Which dataset are you training on? I just uploaded some weights trained on Nancy with r=2, scheduled sampling 0.5 which might be a good starting point.

With scheduled sampling 0.5, we use the ground truth at the next decoder input half the time, and the previous output half the time. With scheduled sampling 1, we always use the previous output and never the ground truth. This means you should get the same results for training and testing on the same input with scheduled sampling 1, but it will be harder to train the model.

jpdz commented 7 years ago

@barronalex I also use the Nancy dataset based on your previous code with scheduled sampling 0.5. It has been trained for two weeks, still doesn't converge. Did you get some nice results? Thanks a lot!
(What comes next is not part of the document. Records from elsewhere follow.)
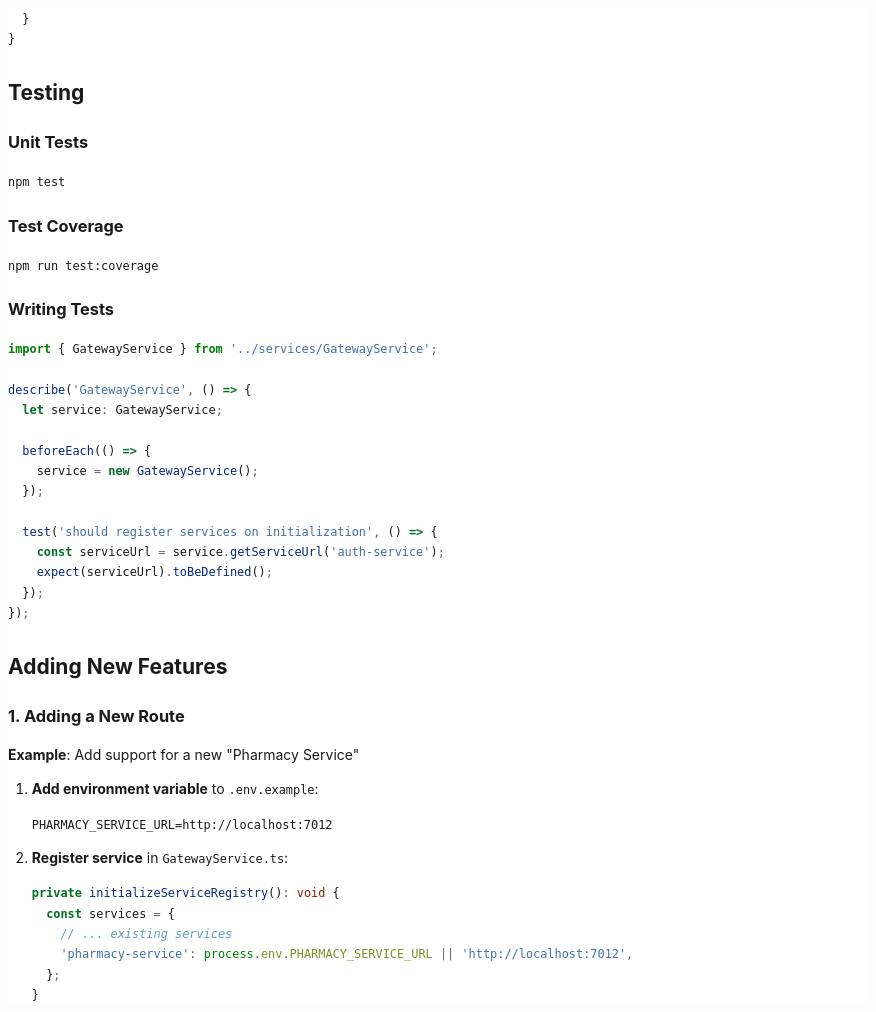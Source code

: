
 ```typescript
  }
}
```

## Testing

### Unit Tests
```bash
npm test
```

### Test Coverage
```bash
npm run test:coverage
```

### Writing Tests
```typescript
import { GatewayService } from '../services/GatewayService';

describe('GatewayService', () => {
  let service: GatewayService;

  beforeEach(() => {
    service = new GatewayService();
  });

  test('should register services on initialization', () => {
    const serviceUrl = service.getServiceUrl('auth-service');
    expect(serviceUrl).toBeDefined();
  });
});
```

## Adding New Features

### 1. Adding a New Route

**Example**: Add support for a new "Pharmacy Service"

1. **Add environment variable** to `.env.example`:
   ```env
   PHARMACY_SERVICE_URL=http://localhost:7012
   ```

2. **Register service** in `GatewayService.ts`:
   ```typescript
   private initializeServiceRegistry(): void {
     const services = {
       // ... existing services
       'pharmacy-service': process.env.PHARMACY_SERVICE_URL || 'http://localhost:7012',
     };
   }
   ```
barronalex commented 7 years ago

So on the training set it still sounds poor and there's no alignment?

I ended up getting better results with r=2 rather than r=5 and so maybe try that or just pull the repo, restore my weights and continue training?

The alignment with the weights I posted is quite good but it could use more training to remove some of the noise.

The samples have been updated too so you can get a sense of their quality from that.

jpdz commented 7 years ago

@barronalex Thank you so much! I will have a look at it!

mrelich commented 7 years ago

Hi @barronalex, the audio clips do indeed sound much better. These are from inference or during treaining?

I look forward to getting back to this in a few more weeks after wrapping up some other projects. Thanks again for the extra work and for uploading your examples.

barronalex commented 7 years ago

No worries at all! Sorry it's been a while.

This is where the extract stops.